──────── Study material
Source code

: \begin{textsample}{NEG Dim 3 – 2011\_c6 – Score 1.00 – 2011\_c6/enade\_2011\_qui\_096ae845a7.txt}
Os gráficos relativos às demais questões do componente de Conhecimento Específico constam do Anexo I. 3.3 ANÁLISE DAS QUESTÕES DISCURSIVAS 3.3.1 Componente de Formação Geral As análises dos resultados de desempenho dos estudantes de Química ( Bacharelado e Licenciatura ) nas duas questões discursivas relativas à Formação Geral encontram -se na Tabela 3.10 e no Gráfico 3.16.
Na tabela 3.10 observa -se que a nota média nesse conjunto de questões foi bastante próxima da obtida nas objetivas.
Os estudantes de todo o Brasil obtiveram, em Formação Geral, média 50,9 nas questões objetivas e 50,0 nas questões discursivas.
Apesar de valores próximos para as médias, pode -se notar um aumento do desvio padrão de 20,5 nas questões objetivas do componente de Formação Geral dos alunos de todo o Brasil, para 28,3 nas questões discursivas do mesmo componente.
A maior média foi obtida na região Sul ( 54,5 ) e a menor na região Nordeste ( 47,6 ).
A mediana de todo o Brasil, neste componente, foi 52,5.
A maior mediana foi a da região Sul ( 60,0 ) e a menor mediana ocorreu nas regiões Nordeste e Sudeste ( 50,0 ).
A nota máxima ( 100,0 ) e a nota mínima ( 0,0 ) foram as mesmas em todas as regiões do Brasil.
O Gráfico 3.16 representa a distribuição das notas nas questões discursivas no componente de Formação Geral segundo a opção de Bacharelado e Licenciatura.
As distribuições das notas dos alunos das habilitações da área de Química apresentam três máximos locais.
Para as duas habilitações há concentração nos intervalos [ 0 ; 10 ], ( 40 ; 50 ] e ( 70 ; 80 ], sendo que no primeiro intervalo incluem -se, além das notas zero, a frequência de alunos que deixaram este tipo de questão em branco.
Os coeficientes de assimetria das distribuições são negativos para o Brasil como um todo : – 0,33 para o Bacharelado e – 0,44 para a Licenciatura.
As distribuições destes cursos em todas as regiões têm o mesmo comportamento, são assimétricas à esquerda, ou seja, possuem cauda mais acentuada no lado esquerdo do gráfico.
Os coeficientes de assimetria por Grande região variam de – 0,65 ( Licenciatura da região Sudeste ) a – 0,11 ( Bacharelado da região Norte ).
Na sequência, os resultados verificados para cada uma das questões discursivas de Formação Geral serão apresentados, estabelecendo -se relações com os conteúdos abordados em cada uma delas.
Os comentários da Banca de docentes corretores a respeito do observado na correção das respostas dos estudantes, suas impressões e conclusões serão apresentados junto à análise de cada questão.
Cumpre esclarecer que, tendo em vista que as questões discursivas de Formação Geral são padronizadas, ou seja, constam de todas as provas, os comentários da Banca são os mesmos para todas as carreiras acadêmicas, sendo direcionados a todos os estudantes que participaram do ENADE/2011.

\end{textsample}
────────────────
──────── Study material
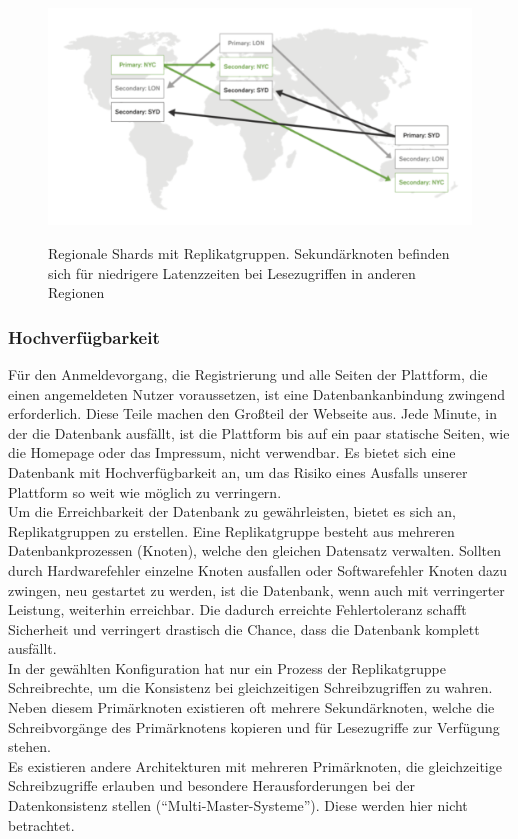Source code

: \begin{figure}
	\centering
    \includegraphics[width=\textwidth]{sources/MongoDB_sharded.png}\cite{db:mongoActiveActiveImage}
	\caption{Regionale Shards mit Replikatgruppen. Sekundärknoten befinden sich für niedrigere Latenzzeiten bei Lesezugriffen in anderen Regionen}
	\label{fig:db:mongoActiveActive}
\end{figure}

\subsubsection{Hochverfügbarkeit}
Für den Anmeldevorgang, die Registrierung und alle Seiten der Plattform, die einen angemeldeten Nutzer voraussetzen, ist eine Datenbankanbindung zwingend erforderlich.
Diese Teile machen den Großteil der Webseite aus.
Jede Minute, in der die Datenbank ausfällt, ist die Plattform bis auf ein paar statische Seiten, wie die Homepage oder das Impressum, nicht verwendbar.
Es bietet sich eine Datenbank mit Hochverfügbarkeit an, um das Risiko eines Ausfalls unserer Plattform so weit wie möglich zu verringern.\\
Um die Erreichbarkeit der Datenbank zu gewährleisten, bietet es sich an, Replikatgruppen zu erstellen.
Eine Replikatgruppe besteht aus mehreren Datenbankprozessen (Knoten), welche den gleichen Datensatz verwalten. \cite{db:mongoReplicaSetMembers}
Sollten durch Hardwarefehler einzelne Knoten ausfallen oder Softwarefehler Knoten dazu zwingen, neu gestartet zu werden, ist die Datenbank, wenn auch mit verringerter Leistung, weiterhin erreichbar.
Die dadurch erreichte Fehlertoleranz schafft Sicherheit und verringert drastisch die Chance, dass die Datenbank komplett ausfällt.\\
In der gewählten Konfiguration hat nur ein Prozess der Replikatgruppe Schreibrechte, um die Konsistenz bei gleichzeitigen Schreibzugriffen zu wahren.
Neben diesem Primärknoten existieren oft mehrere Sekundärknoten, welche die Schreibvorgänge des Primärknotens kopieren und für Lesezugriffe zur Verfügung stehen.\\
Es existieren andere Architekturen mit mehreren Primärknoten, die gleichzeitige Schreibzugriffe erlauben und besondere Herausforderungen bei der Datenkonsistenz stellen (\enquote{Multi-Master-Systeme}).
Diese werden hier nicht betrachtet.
────────────────
──────── Study material
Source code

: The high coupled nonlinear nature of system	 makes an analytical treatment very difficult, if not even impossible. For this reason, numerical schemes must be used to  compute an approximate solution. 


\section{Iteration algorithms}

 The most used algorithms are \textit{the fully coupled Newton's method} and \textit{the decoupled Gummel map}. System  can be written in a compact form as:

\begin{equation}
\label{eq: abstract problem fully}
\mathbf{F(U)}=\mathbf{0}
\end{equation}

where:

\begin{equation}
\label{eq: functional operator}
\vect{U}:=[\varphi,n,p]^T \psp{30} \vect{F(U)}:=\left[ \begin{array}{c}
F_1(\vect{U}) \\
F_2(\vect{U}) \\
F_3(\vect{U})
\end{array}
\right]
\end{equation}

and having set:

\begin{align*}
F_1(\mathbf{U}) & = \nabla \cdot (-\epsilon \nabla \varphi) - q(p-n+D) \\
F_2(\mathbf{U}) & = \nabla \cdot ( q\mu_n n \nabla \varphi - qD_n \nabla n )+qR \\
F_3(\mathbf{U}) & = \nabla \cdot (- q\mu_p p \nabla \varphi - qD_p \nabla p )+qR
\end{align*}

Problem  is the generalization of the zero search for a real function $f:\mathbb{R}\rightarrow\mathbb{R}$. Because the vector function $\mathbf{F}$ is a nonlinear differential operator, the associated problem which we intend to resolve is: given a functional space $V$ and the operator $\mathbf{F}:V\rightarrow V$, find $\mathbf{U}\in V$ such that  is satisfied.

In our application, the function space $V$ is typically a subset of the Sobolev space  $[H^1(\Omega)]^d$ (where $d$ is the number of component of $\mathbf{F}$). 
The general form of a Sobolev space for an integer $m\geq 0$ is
────────────────
◆ What you are asked to do:
Using the records above, write out exactly the lines between the one holding "Eine Replikatgruppe besteht" and the one holding "In der gewählten", inclusive; leave everything else out.

◆ Result for this exercise:
Eine Replikatgruppe besteht aus mehreren Datenbankprozessen (Knoten), welche den gleichen Datensatz verwalten. \cite{db:mongoReplicaSetMembers}
Sollten durch Hardwarefehler einzelne Knoten ausfallen oder Softwarefehler Knoten dazu zwingen, neu gestartet zu werden, ist die Datenbank, wenn auch mit verringerter Leistung, weiterhin erreichbar.
Die dadurch erreichte Fehlertoleranz schafft Sicherheit und verringert drastisch die Chance, dass die Datenbank komplett ausfällt.\\
In der gewählten Konfiguration hat nur ein Prozess der Replikatgruppe Schreibrechte, um die Konsistenz bei gleichzeitigen Schreibzugriffen zu wahren.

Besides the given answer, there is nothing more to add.